### How to complete this task
Find the lines in the records that carry the word "dfrac". Copy each one.

Records drawn from a dataset:
#####

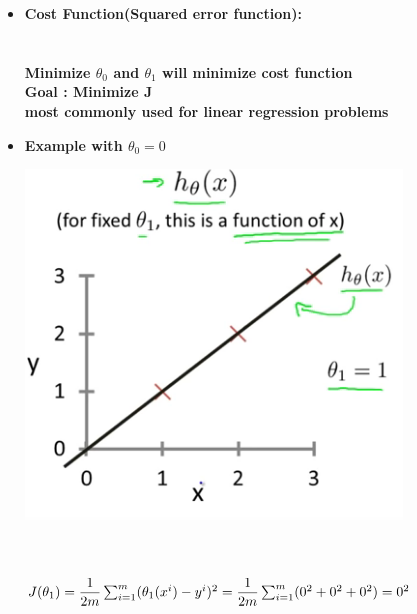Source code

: \documentclass[12pt]{article}
\begin{document}
    \begin{itemize}
    \item \textbf{Cost Function(Squared error function): } \\\\\\\textbf{Minimize $\theta_0$ and $\theta_1$ will minimize cost function}\\\textbf{Goal : Minimize J}\\\textbf{most commonly used for linear regression problems}

    \item \textbf{Example with $\theta_0 = 0$} 
    \begin{center}
    \includegraphics[scale=0.5]{Example1.png}
    \end{center}
    \\\\
    $J(\theta_1)  = \dfrac{1}{2m} \sum_{i=1}^{m} (\theta_1(x^i) - y^i)^2\\ 
                  = \dfrac{1}{2m} \sum_{i=1}^{m} (0^2 + 0^2 + 0^2)\\ \\
                  = 0^2$


\end{itemize}
\end{document}
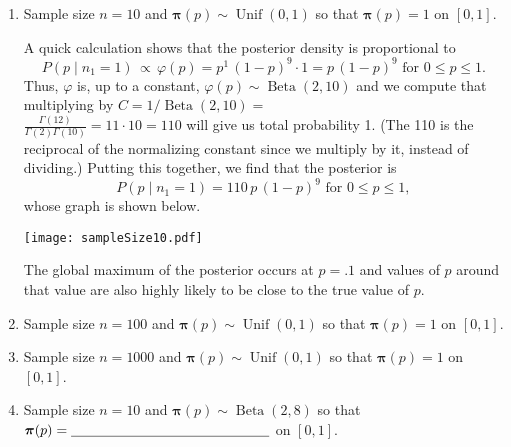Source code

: \documentclass{report}
\newcommand\dsp{\displaystyle}
\newcommand\Beta{\operatorname{Beta}}
\newcommand\Unif{\operatorname{Unif}}
\begin{document}
\begin{enumerate}

\item Sample size $n = 10$ and $\boldsymbol{\pi}(p) \sim \Unif(0,1)$ so that $\boldsymbol{\pi}(p) = 1$ on $[0,1]$.

\smallskip

A quick calculation shows that the posterior density is proportional to
$$
P( p \mid n_1 = 1) \, \propto \, \varphi(p) = p^1\, (1-p)^{9} \cdot 1 = p \, (1-p)^{9} \text{ for } 0 \le p \le 1.
$$
Thus, $\varphi$ is, up to a constant, $\varphi(p) \sim \Beta(2,10)$ and we compute that multiplying by 
$C = 1 / \Beta(2,10) = $\\
$\dsp \frac{\Gamma(12)}{\Gamma(2) \Gamma(10)} = 11 \cdot 10 = 110$ will give us total probability 1.
(The 110 is the reciprocal of the normalizing constant since we multiply by it, instead of dividing.)
Putting this together, we find that the posterior is
$$
P( p \mid n_1 = 1) = 110 \, p \, (1-p)^{9} \text{ for } 0 \le p \le 1,
$$
whose graph is shown below.  

\begin{minipage}{7cm}
\texttt{[image: sampleSize10.pdf]}
\end{minipage}
%
\begin{minipage}{7cm}
The global maximum of the posterior occurs at $p= .1$ and values of $p$ around
that value are also highly likely to be close to the true value of $p$.
\end{minipage}


\item Sample size $n = 100$ and $\boldsymbol{\pi}(p) \sim \Unif(0,1)$ so that $\boldsymbol{\pi}(p) = 1$ on $[0,1]$.

\smallskip


\item Sample size $n = 1000$ and $\boldsymbol{\pi}(p) \sim \Unif(0,1)$ so that $\boldsymbol{\pi}(p) = 1$ on $[0,1]$.

\smallskip



\item Sample size $n = 10$ and $\boldsymbol{\pi}(p) \sim \Beta(2,8)$ so that $\boldsymbol{\pi}(p) = \underline{\hskip 5cm}$ on $[0,1]$.

\smallskip


\end{enumerate}
\end{document}
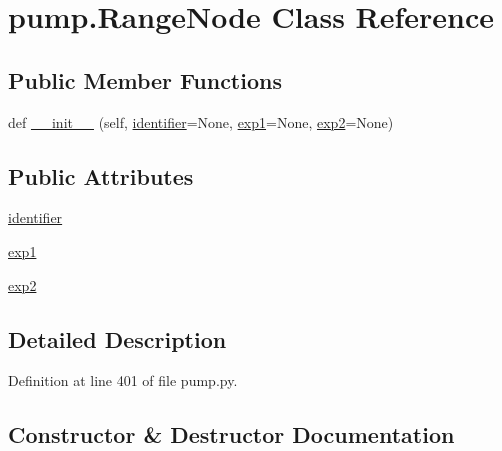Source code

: \hypertarget{classpump_1_1_range_node}{}\section{pump.\+Range\+Node Class Reference}
\label{classpump_1_1_range_node}
\subsection*{Public Member Functions}
\begin{DoxyCompactItemize}
\item 
def \hyperlink{classpump_1_1_range_node_a58e85945a5a6e2f899e8243422c871e3}{\+\_\+\+\_\+init\+\_\+\+\_\+} (self, \hyperlink{classpump_1_1_range_node_ae75b9f31ba8c3bd048cf09b22035efa0}{identifier}=None, \hyperlink{classpump_1_1_range_node_acbb59f8c5e23d23563ca03f21574ce63}{exp1}=None, \hyperlink{classpump_1_1_range_node_afe153ee472b121652a51c62c1522cc13}{exp2}=None)
\end{DoxyCompactItemize}
\subsection*{Public Attributes}
\begin{DoxyCompactItemize}
\item 
\hyperlink{classpump_1_1_range_node_ae75b9f31ba8c3bd048cf09b22035efa0}{identifier}
\item 
\hyperlink{classpump_1_1_range_node_acbb59f8c5e23d23563ca03f21574ce63}{exp1}
\item 
\hyperlink{classpump_1_1_range_node_afe153ee472b121652a51c62c1522cc13}{exp2}
\end{DoxyCompactItemize}


\subsection{Detailed Description}


Definition at line 401 of file pump.\+py.



\subsection{Constructor \& Destructor Documentation}
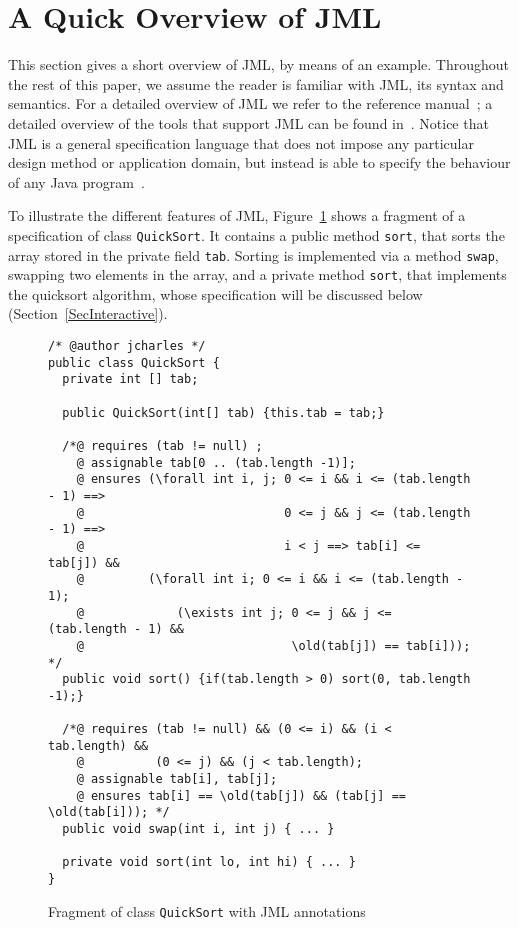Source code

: \section{A Quick Overview of JML}\label{SecJML}



This section gives a short overview of JML, by means of an
example. Throughout the rest of this paper, we assume the reader is
familiar with JML, its syntax and semantics. For a detailed overview
of JML we refer to the reference manual~\cite{JMLReferenceManual05}; a
detailed overview of the tools that support JML can be found
in~\cite{BurdyCCEKLLP05}.  Notice that JML is a general specification
language that does not impose any particular design method or
application domain, but instead is able to specify the behaviour of
any Java program~\cite{LeavensBR06}.



To illustrate the different features of JML, Figure~\ref{FigJMLSpec}
shows a fragment of a specification of class
\texttt{QuickSort}. It contains a public method
\texttt{sort}, that sorts the array stored in the private field
\texttt{tab}. Sorting is implemented via  a method \texttt{swap},
swapping two elements in the array, and a private method
\texttt{sort}, that implements the quicksort algorithm, whose
specification will be discussed below (Section~\ref{SecInteractive}).

\begin{figure}[t!]
{\small
\begin{verbatim}
/* @author jcharles */
public class QuickSort {
  private int [] tab;

  public QuickSort(int[] tab) {this.tab = tab;}

  /*@ requires (tab != null) ;
    @ assignable tab[0 .. (tab.length -1)];
    @ ensures (\forall int i, j; 0 <= i && i <= (tab.length - 1) ==> 
    @                            0 <= j && j <= (tab.length - 1) ==>
    @                            i < j ==> tab[i] <= tab[j]) &&
    @         (\forall int i; 0 <= i && i <= (tab.length - 1); 
    @             (\exists int j; 0 <= j && j <= (tab.length - 1) && 
    @                             \old(tab[j]) == tab[i])); */
  public void sort() {if(tab.length > 0) sort(0, tab.length -1);}

  /*@ requires (tab != null) && (0 <= i) && (i < tab.length) && 
    @          (0 <= j) && (j < tab.length);
    @ assignable tab[i], tab[j];
    @ ensures tab[i] == \old(tab[j]) && (tab[j] == \old(tab[i])); */
  public void swap(int i, int j) { ... }

  private void sort(int lo, int hi) { ... }
}
\end{verbatim}
}
\vspace*{-1em}\caption{Fragment of class \texttt{QuickSort} with JML annotations} 
\label{FigJMLSpec}
\end{figure}



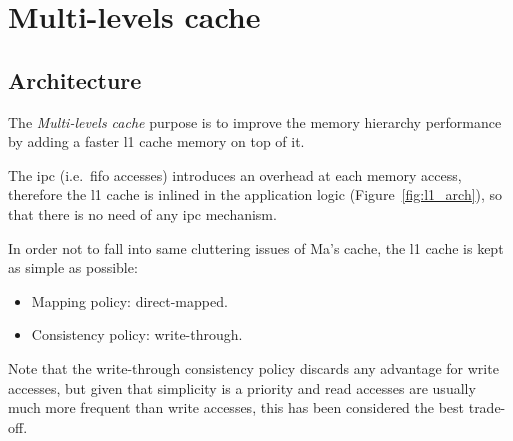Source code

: \documentclass[11pt,a4paper,oneside]{memoir}
\begin{document}

\section{Multi-levels cache}
\subsection{Architecture}
The \emph{Multi-levels cache} purpose is to improve the memory hierarchy
performance by adding a faster \ac{l1} cache memory on top of it.

The \ac{ipc} (i.e.\ \ac{fifo} accesses) introduces an
overhead at each memory access, therefore the \ac{l1} cache is inlined in the
application logic (Figure~\ref{fig:l1_arch}), so that there is no need of any
\ac{ipc} mechanism.

In order not to fall into same cluttering issues of Ma's cache, the \ac{l1}
cache is kept as simple as possible:
\begin{itemize}
	\item Mapping policy: direct-mapped.
	\item Consistency policy: write-through.
\end{itemize}

Note that the write-through consistency policy discards any advantage for write
accesses, but given that simplicity is a priority and read accesses are usually
much more frequent than write accesses, this has been considered the best
trade-off.
\end{document}
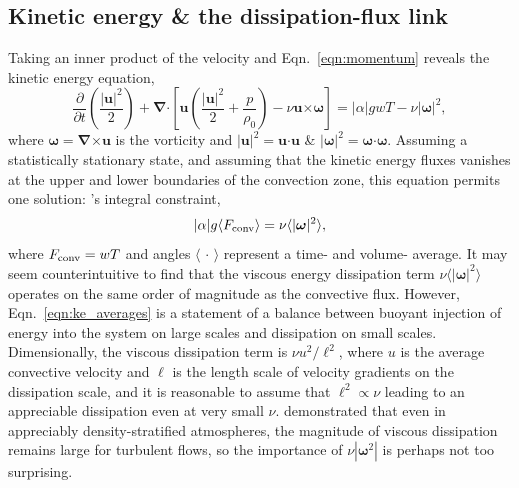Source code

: \documentclass{aastex631}
\newcommand{\Fconv}{\ensuremath{F_{\rm{conv}}}}
\newcommand{\angles}[1]{\langle #1 \rangle}
\renewcommand{\vec}[1]{\boldsymbol{#1}}
\renewcommand{\dot}{\vec{\cdot}}
\newcommand{\grad}{\vec{\nabla}}
\newcommand{\cross}{\vec{\times}}
\begin{document}
\subsection{Kinetic energy \& the dissipation-flux link}
\label{sec:theory_energy}
Taking an inner product of the velocity and Eqn.~\ref{eqn:momentum} reveals the kinetic energy equation,
\begin{equation}
\frac{\partial}{\partial t}\left(\frac{|\vec{u}|^2}{2}\right) 
+ \grad\dot\left[\vec{u}\left(\frac{|\vec{u}|^2}{2} + \frac{p}{\rho_0}\right) - \nu\vec{u}\cross\vec{\omega}\right]
= |\alpha| g w T - \nu|\vec{\omega}|^2,
\label{eqn:kinetic_energy}
\end{equation}
where $\vec{\omega} = \grad\cross\vec{u}$ is the vorticity and $|\vec{u}|^2 = \vec{u}\dot\vec{u}$ \& $|\vec{\omega}|^2 = \vec{\omega}\dot\vec{\omega}$.
Assuming a statistically stationary state, and assuming that the kinetic energy fluxes vanishes at the upper and lower boundaries of the convection zone, this equation permits one solution: \citet{roxburgh1989}'s integral constraint,
\begin{equation}
|\alpha| g \angles{\Fconv} = \nu\angles{|\vec{\omega}|^2},
\label{eqn:ke_averages}
\end{equation}
where $\Fconv = w T$ and angles $\angles{\,\cdot\,}$ represent a time- and volume- average.
It may seem counterintuitive to find that the viscous energy dissipation term $\nu\angles{|\vec{\omega}|^2}$ operates on the same order of magnitude as the convective flux.
However, Eqn.~\ref{eqn:ke_averages} is a statement of a balance between buoyant injection of energy into the system on large scales and dissipation on small scales.
Dimensionally, the viscous dissipation term is $\nu u^2 / \ell^2$, where $u$ is the average convective velocity and $\ell$ is the length scale of velocity gradients on the dissipation scale, and it is reasonable to assume that $\ell^2 \propto \nu$ leading to an appreciable dissipation even at very small $\nu$.
\citet{currie_browning_2017} demonstrated that even in appreciably density-stratified atmospheres, the magnitude of viscous dissipation remains large for turbulent flows, so the importance of $\nu |\vec{\omega}^2|$ is perhaps not too surprising.
\end{document}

#####

### Answer to this problem
    $J(\theta_1)  = \dfrac{1}{2m} \sum_{i=1}^{m} (\theta_1(x^i) - y^i)^2\\ 
                  = \dfrac{1}{2m} \sum_{i=1}^{m} (0^2 + 0^2 + 0^2)\\ \\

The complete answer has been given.